Crocetta lo annuncia da Tunisi. Il Cda dell’Azienda siciliana trasporti, sarà azzerato. Ma, assicura, «gli organismi saranno ricostituiti in breve tempo». Il nuovo terremoto giudiziario che stamani ha portato in carcere il presidente di Rfi e numero uno dell’Ast, Dario Lo Bosco, accusato insieme ad altri due alti funzionari del Corpo forestale della Regione siciliana di corruzione, è l’ennesima burrasca in un mare in tempesta da giorni. Il blitz della Squadra mobile di Palermo che ha fatto luce su un giro di mazzette con fiumi di denaro e regali usati per oliare gli ingranaggi della macchina burocratica, è l’occasione per un nuovo affondo. Dei pentastellati innanzitutto. «La corruzione con Ncd, alleata a Renzi e Crocetta, in Sicilia come in Italia va come un treno. Un treno che continuando così farà arrivare al capolinea la società italiana disgregandola e danneggiando l’economia sana» dice il senatore Gianluca Castaldi.
Ma i Cinque Stelle non sono gli unici. All’attacco va anche l’ex dem Fabrizio Ferrandelli. «In Sicilia il malaffare e la malapolitica si tengono per mano e i 90 deputati regionali non vedono, non sentono e non dicono» accusa. Lui lo scorso 19 luglio ha lasciato l’Assemblea regionale siciliana in polemica con Crocetta e il suo partito. «Fatico a trovare oggi una linea netta di demarcazione – aggiunge – tra la gestione trasparente della cosa pubblica in Sicilia e un sistema di corruzione che trova linfa in un sottobosco di personaggi che operano all’ombra delle istituzioni e si avvantaggiano di amicizie politiche importanti». Ma l’occasione è troppo ghiotta per rinunciare a una bordata anche agli ex compagni: «Mi risulta difficile pensare che il mio partito, con tanti deputati regionali di lungo corso, resti zitto». Così per l’ormai ex inquilino di Sala D’Ercole se «al disastro gestionale» del governo targato Crocetta si affianca anche la questione morale «questa stagione politica siciliana si è già chiusa e nessun rimpasto la riaprirà».
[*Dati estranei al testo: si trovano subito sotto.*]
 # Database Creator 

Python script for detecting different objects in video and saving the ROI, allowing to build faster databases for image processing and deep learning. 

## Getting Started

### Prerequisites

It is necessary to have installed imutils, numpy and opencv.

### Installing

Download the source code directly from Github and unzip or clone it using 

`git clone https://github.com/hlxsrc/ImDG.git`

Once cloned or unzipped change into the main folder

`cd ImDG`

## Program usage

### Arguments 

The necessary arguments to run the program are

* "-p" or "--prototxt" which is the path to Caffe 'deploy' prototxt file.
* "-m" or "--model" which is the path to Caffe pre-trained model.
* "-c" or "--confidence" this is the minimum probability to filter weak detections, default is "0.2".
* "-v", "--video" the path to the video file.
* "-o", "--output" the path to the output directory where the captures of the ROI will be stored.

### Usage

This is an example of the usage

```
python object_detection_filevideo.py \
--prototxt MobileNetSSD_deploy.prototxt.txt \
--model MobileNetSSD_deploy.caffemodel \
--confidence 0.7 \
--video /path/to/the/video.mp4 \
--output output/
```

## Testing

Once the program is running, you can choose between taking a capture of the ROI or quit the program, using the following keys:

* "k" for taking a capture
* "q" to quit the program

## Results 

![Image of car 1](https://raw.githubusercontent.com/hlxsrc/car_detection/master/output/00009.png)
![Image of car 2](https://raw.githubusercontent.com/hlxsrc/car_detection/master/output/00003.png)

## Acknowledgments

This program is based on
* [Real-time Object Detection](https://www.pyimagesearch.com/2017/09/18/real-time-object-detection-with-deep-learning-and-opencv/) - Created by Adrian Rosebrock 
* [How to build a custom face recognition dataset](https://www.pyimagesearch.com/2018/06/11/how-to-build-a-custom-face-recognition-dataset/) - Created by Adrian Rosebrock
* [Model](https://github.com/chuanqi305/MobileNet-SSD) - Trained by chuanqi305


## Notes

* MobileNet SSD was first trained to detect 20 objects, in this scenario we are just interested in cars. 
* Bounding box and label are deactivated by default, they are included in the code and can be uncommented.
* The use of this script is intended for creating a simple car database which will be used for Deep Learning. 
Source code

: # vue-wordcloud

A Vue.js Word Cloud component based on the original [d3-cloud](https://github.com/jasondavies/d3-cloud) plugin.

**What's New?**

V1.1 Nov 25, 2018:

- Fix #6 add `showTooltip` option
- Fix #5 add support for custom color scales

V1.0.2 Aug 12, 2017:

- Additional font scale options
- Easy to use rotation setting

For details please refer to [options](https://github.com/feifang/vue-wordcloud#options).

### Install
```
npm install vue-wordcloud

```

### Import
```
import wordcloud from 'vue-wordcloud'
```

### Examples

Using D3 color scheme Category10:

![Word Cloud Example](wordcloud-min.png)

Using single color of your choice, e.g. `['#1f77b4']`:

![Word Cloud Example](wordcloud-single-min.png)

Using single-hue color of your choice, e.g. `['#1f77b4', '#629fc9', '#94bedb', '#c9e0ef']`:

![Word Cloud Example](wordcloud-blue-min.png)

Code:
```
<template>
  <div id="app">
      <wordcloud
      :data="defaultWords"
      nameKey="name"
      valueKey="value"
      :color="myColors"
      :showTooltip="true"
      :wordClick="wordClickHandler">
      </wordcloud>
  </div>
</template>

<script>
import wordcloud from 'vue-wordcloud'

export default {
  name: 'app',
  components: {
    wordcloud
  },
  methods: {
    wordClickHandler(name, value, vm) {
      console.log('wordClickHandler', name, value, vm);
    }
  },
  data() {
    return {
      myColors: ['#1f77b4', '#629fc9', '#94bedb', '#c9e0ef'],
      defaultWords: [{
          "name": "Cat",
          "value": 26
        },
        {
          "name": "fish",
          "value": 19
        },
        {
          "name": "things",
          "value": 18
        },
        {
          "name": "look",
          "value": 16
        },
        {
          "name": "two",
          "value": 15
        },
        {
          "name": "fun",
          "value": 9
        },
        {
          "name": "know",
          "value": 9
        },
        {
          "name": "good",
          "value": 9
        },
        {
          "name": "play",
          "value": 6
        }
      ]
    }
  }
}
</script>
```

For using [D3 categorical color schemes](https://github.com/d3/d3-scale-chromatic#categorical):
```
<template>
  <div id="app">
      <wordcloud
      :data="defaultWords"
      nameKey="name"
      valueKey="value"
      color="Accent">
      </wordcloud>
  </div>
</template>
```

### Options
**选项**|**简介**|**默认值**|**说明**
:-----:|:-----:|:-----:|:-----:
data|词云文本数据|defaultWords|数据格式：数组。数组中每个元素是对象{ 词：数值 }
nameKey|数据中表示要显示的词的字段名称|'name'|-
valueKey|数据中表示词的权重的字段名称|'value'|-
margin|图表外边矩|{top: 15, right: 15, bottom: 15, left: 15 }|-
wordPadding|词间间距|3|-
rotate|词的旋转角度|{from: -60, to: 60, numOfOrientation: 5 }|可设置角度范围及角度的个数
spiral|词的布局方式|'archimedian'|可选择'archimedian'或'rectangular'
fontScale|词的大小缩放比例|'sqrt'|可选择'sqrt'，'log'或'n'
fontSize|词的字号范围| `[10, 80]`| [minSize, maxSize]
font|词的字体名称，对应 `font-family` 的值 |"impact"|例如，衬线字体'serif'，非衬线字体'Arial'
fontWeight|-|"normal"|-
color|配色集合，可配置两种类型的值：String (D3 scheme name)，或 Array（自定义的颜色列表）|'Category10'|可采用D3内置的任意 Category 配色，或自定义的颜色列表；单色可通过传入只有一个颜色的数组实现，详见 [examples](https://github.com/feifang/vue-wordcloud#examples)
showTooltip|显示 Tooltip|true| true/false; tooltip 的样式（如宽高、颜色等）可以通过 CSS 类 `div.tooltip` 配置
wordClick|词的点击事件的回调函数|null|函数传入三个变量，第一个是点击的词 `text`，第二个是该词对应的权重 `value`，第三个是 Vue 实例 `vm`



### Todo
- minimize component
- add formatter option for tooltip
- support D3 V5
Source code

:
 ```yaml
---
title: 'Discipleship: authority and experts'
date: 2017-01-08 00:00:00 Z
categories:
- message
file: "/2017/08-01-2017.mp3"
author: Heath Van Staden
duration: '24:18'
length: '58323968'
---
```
A porre l’accento sulla corruzione e sulla politica spesso inadeguata fa era stato anche il cardinale Paolo Romeo. Martedì in una Curia gremita in attesa della nomina del suo successore, Corrado Lorefice, era tornato a tuonare contro incapacità e opacità. Di politica e burocrazia. «Non bastano le dichiarazioni contro la mafia, perché quando le cose non funzionano la persona corrompe e gli altri si lasciano corrompere» aveva detto. Insomma per contrastare la corruzione che si annida nei gangli dell’apparato amministrativo il miglior antidoto è «una Regione che funziona, municipi e amministrazioni che funzionano. Non possiamo più vivere in una società che continua a corrompere, tutti dichiarandoci contro la mafia».
Adesso per il vice segretario regionale dell’Italia dei Valori, Paolo Caracausi, è arrivato il momento di dire basta ai «pannicelli caldi». Servono, al contrario, leggi e una «durissima lotta alla corruzione». Per combattere quello che Caracausi non esita a difinire «un vero e proprio cancro» serve applicare anche ai casi di concussione e corruzione «le misure di prevenzione personali e patrimoniali del codice antimafia, prevedendo la confisca a corrotti e corruttori dei beni di cui non si provi la legittima provenienza».
Intanto il Codacons ha già annunciato che si costituirà parte offesa nell’inchiesta della Procura di Palermo. Perché «episodi di questo tipo, oltre a rappresentare una vergogna per il Paese – spiega il segretario nazionale Francesco Tanasi – producono un danno agli utenti attraverso il servizio che viene loro reso, alterato da appalti truccati e concessi dietro pagamento di mazzette». Resta, comunque, il «senso di smarrimento e amarezza» che il fondatore di Libera, don Luigi Ciotti dice di aver provato davanti alle nuove notizie che scuotono i palazzi romani e palermitani. «Sarà la magistratura a consegnarci la verità – conclude don Ciotti – ma dai segnali che si hanno provo inquietudine. Mi stupisce però chi si stupisce, perché le ambiguità nei meccanismi del sistema erano visibili».